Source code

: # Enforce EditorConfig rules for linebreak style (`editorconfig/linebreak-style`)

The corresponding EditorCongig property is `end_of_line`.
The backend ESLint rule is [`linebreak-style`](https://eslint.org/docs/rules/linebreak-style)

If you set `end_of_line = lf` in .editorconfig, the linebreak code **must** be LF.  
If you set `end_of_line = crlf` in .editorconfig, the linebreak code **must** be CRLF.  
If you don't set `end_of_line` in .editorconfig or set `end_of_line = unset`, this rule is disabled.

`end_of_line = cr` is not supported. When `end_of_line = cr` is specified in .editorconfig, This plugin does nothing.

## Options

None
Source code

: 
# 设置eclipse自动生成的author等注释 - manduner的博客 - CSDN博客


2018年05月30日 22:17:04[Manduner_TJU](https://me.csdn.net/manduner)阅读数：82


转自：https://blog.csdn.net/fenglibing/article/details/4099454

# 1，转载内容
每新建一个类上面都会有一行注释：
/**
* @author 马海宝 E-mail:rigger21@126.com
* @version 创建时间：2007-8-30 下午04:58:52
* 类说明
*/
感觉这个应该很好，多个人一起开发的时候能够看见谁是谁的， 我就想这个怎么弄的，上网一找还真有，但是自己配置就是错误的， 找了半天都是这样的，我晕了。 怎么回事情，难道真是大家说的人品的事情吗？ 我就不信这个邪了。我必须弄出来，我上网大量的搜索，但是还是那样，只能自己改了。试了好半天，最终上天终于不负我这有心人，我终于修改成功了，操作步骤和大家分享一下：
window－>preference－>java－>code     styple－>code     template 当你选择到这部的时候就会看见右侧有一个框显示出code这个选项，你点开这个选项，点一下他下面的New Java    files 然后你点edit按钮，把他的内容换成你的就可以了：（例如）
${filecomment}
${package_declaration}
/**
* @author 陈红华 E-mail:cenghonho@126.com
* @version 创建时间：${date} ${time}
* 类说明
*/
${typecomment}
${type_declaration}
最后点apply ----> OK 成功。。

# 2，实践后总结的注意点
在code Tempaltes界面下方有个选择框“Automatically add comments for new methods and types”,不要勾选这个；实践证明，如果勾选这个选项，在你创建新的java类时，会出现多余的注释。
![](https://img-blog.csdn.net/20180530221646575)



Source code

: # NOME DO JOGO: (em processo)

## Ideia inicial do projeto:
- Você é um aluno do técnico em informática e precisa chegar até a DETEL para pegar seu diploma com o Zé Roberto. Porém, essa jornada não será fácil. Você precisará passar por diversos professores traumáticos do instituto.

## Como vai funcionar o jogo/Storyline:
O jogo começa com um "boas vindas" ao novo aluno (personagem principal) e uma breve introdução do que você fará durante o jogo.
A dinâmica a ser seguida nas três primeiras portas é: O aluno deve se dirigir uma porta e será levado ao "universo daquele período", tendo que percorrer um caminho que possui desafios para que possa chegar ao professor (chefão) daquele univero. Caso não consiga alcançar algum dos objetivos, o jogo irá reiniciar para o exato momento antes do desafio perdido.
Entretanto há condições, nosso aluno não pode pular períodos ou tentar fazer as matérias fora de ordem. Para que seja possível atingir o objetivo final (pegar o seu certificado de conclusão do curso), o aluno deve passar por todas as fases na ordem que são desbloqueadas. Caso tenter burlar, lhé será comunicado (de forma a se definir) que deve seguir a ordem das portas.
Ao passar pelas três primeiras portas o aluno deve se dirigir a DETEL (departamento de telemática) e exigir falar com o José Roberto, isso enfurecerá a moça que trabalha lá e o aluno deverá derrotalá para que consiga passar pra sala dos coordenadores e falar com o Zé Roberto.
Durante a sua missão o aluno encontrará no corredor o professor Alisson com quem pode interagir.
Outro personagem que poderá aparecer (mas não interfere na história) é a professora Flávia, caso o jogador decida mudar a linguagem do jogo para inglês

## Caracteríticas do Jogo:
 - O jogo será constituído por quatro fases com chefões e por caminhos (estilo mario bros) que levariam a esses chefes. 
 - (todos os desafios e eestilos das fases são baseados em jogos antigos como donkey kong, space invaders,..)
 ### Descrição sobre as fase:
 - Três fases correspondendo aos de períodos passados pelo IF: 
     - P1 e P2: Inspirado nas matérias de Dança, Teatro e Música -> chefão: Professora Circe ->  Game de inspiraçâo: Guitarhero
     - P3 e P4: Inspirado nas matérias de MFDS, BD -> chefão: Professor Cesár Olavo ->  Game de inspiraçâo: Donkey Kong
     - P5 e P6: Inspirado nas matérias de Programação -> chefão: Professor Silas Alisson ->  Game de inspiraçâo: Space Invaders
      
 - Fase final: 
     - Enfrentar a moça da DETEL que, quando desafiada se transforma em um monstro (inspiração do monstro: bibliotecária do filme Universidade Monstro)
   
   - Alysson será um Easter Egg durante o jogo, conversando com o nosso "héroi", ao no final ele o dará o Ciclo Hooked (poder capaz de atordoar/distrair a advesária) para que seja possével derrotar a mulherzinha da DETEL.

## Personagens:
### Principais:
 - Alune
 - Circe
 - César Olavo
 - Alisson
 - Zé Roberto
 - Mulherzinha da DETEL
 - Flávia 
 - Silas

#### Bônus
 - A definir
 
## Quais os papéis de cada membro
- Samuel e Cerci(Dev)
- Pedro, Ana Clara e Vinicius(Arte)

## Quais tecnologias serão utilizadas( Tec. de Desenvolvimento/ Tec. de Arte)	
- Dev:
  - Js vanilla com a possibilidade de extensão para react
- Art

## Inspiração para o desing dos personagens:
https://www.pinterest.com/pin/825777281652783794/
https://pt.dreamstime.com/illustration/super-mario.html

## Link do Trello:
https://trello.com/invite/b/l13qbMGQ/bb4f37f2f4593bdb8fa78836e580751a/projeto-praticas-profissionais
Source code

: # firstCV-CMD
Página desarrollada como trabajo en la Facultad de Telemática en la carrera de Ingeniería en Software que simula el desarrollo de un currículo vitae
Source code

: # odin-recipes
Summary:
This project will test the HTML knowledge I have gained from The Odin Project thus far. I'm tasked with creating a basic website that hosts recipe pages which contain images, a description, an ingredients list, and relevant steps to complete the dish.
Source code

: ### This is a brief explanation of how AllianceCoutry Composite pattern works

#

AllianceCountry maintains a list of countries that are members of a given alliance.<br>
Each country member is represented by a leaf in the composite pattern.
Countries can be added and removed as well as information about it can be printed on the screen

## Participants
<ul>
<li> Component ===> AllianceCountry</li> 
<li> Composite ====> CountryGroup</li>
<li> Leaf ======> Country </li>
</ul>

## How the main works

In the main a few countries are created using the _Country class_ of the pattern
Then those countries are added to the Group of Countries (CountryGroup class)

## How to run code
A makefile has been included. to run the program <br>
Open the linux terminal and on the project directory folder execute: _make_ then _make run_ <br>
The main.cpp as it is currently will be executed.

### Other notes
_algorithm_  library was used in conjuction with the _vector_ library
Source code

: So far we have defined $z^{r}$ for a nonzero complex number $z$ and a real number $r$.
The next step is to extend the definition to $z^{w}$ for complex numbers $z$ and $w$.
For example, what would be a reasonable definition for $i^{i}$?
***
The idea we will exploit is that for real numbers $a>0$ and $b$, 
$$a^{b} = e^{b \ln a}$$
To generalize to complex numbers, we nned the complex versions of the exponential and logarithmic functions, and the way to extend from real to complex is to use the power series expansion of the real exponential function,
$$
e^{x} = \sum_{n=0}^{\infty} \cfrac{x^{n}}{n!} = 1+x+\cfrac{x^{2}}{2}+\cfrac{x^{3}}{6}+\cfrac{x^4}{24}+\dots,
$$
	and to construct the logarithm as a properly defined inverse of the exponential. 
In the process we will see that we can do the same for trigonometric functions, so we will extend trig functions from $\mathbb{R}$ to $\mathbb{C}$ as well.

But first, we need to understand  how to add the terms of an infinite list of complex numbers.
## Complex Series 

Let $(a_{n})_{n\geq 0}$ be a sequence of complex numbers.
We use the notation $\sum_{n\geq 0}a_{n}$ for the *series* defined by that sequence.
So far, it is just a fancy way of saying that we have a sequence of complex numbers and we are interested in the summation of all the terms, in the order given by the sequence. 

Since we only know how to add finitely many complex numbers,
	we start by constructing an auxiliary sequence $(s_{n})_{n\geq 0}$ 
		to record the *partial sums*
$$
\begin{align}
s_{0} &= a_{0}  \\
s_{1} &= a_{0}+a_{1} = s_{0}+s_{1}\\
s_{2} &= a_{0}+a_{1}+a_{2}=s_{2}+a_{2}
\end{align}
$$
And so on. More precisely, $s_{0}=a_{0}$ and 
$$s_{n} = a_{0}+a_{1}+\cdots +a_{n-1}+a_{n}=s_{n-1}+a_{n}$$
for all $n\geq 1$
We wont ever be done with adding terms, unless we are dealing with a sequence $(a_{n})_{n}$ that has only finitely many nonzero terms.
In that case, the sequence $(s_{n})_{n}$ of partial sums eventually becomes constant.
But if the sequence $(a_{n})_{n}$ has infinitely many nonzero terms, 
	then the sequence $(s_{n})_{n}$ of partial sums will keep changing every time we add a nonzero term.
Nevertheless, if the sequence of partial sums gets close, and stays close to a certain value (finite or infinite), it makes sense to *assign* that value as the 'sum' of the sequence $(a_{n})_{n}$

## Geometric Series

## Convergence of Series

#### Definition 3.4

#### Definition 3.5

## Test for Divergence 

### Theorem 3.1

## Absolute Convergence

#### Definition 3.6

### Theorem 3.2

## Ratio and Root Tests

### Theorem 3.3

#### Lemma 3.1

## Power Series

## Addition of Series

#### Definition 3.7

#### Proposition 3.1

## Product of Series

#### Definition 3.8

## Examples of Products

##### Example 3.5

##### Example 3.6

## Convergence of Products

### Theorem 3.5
# # # #
Work instructions — Look above for the line holding "And so on. More" and the line holding "## Power Series", then output exactly those two lines and every line between them, nothing more.

Finished exercise —
And so on. More precisely, $s_{0}=a_{0}$ and 
$$s_{n} = a_{0}+a_{1}+\cdots +a_{n-1}+a_{n}=s_{n-1}+a_{n}$$
for all $n\geq 1$
We wont ever be done with adding terms, unless we are dealing with a sequence $(a_{n})_{n}$ that has only finitely many nonzero terms.
In that case, the sequence $(s_{n})_{n}$ of partial sums eventually becomes constant.
But if the sequence $(a_{n})_{n}$ has infinitely many nonzero terms, 
	then the sequence $(s_{n})_{n}$ of partial sums will keep changing every time we add a nonzero term.
Nevertheless, if the sequence of partial sums gets close, and stays close to a certain value (finite or infinite), it makes sense to *assign* that value as the 'sum' of the sequence $(a_{n})_{n}$

## Geometric Series

## Convergence of Series

#### Definition 3.4

#### Definition 3.5

## Test for Divergence 

### Theorem 3.1

## Absolute Convergence

#### Definition 3.6

### Theorem 3.2

## Ratio and Root Tests

### Theorem 3.3

#### Lemma 3.1

## Power Series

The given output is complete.